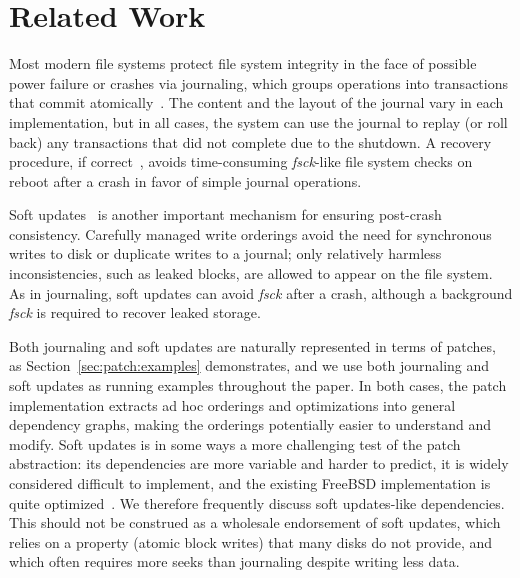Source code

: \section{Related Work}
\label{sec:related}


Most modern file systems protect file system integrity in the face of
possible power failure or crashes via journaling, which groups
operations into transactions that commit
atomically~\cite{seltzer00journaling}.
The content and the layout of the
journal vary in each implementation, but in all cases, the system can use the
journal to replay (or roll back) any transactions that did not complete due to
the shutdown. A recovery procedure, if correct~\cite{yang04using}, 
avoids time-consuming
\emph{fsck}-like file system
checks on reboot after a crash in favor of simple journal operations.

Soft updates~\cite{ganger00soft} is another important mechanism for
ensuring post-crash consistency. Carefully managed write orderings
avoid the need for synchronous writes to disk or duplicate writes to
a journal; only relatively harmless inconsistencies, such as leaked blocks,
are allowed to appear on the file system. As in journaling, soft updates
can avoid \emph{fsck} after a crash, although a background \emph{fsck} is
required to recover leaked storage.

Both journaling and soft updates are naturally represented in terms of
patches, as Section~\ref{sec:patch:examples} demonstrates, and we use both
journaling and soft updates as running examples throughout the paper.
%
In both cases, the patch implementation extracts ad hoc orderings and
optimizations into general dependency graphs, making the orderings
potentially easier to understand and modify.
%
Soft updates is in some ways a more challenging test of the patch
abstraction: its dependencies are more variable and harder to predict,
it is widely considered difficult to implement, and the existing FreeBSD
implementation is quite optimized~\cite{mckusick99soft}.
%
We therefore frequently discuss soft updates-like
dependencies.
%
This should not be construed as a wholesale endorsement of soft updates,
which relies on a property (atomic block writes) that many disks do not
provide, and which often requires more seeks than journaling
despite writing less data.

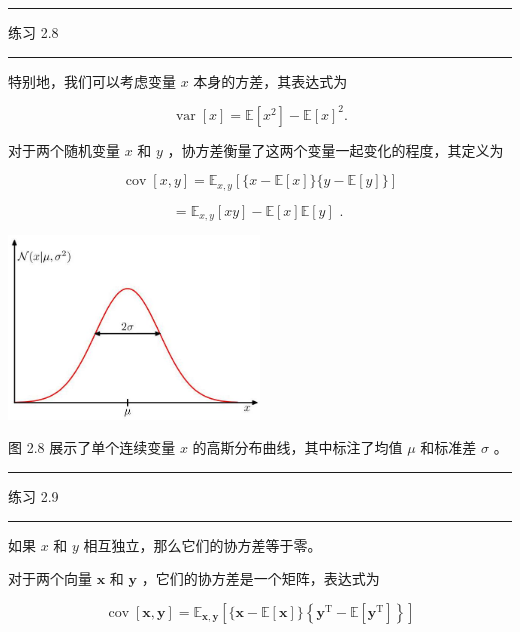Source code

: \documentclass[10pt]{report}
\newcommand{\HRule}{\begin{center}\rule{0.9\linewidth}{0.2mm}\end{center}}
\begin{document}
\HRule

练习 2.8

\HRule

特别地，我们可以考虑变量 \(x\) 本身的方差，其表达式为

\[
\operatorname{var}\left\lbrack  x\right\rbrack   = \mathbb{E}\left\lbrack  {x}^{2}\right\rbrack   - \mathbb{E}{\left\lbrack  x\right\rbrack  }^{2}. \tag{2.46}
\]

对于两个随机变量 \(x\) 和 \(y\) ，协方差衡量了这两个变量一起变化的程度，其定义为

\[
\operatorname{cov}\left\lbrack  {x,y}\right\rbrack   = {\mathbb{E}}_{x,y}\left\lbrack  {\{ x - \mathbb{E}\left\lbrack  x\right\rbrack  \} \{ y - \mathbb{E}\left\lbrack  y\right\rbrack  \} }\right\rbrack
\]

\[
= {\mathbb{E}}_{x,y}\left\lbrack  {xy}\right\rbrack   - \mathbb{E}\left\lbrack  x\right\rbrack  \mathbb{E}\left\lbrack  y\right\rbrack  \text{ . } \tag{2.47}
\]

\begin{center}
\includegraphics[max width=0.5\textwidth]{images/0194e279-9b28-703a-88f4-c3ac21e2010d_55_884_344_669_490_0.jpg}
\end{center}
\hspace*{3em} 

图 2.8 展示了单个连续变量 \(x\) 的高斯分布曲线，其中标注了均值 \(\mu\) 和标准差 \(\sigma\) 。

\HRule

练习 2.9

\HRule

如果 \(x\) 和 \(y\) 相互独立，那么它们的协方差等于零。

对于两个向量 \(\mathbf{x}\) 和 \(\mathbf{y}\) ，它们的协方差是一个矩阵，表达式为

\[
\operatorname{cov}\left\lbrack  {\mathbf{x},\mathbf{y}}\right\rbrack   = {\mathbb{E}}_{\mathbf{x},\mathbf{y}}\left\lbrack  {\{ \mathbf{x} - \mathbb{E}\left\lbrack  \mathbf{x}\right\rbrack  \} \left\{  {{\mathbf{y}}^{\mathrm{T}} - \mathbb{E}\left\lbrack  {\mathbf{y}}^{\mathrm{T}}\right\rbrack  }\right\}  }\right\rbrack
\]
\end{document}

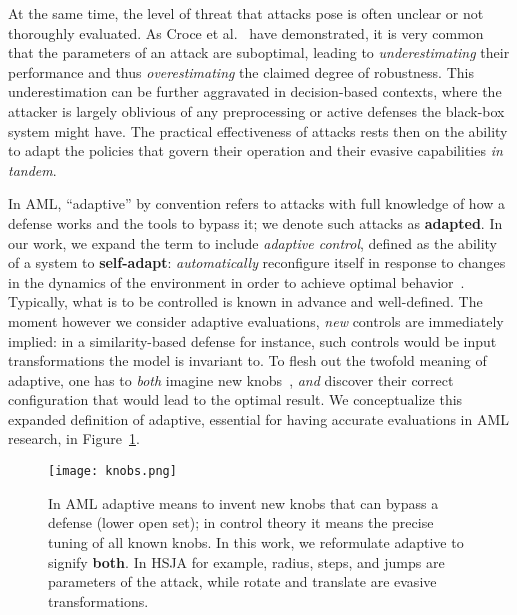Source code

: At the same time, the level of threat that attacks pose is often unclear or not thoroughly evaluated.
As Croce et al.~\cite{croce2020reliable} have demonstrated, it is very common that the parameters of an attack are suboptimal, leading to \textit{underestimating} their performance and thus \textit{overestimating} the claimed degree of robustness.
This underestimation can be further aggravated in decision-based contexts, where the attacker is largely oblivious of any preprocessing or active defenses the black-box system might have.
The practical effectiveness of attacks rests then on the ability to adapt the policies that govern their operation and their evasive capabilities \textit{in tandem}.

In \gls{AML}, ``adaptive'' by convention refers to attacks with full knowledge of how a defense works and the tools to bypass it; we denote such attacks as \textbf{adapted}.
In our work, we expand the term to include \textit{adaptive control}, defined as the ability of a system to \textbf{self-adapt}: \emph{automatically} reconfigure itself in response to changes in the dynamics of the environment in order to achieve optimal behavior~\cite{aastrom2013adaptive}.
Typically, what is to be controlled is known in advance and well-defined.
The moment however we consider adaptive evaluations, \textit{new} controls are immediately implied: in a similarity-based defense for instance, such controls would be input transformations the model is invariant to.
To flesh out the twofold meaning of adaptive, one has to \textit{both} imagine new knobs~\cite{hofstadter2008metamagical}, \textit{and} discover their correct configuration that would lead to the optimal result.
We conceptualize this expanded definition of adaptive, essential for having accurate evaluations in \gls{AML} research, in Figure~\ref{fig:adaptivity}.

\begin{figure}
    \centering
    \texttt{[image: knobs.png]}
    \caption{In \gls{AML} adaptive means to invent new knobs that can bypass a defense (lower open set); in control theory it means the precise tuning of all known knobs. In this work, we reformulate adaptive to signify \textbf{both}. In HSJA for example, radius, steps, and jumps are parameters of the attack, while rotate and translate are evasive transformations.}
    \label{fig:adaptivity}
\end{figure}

==

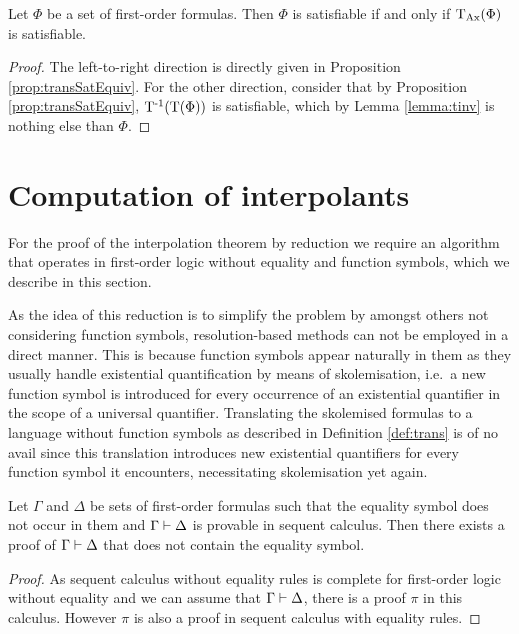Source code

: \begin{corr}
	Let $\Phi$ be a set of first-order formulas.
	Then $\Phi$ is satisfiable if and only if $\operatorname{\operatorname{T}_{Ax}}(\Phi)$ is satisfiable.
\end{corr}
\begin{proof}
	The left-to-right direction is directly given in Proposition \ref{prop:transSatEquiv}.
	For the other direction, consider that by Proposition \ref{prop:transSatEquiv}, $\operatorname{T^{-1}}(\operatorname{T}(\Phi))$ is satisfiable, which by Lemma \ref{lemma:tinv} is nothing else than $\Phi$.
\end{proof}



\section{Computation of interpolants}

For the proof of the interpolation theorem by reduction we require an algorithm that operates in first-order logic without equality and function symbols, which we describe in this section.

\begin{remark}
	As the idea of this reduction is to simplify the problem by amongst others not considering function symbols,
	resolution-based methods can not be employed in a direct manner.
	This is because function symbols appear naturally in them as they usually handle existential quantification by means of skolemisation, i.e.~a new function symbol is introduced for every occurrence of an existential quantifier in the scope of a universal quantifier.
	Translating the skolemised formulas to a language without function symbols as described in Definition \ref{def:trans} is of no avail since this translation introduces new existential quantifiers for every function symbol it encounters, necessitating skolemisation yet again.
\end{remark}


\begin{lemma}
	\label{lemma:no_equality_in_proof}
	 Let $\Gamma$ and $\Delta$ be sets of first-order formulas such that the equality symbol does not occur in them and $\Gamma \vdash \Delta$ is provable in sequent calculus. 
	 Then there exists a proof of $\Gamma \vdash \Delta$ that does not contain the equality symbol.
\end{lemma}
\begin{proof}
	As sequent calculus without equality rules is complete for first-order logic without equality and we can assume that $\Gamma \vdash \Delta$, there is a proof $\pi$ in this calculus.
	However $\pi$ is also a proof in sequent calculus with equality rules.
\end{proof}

--

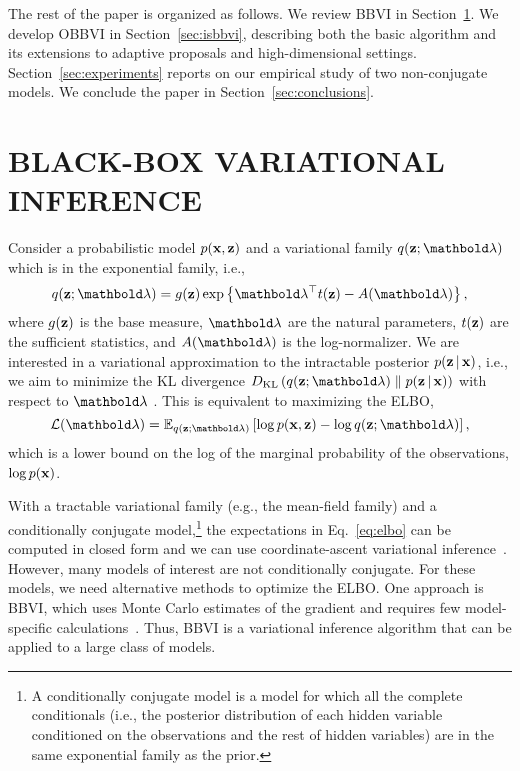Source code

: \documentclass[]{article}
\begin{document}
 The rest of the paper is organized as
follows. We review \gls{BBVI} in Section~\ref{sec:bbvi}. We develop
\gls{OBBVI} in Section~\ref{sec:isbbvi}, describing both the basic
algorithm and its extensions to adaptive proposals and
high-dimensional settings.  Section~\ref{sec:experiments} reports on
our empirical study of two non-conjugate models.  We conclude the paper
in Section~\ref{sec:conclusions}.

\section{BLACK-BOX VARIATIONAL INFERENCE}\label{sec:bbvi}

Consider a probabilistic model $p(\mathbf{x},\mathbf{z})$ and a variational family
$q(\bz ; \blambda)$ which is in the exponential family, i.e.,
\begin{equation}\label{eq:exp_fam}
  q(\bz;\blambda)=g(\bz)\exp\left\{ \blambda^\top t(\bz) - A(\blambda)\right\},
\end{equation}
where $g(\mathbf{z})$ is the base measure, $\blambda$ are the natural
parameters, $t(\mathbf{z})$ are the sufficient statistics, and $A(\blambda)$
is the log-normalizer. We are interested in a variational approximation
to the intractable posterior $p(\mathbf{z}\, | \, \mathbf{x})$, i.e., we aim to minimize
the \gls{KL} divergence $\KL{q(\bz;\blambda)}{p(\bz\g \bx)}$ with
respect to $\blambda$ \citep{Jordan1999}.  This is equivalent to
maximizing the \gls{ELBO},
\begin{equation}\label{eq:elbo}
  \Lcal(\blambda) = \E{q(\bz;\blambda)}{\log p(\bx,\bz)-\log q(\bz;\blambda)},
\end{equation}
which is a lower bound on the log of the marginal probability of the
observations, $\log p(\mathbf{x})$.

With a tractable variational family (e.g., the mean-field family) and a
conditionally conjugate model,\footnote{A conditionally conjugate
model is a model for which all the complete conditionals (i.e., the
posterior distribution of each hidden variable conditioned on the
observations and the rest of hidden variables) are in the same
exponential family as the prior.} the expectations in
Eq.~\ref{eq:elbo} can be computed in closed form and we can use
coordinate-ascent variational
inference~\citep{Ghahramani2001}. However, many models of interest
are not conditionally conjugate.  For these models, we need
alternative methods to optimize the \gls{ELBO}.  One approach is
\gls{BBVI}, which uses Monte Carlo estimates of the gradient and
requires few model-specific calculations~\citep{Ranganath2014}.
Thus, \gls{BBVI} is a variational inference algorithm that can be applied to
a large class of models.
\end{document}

* TASK ITEM: Read through the lines above and collect those that contain the string "requires".

* TASK SOLUTION:
provide, and which often requires more seeks than journaling
requires few model-specific calculations~\citep{Ranganath2014}.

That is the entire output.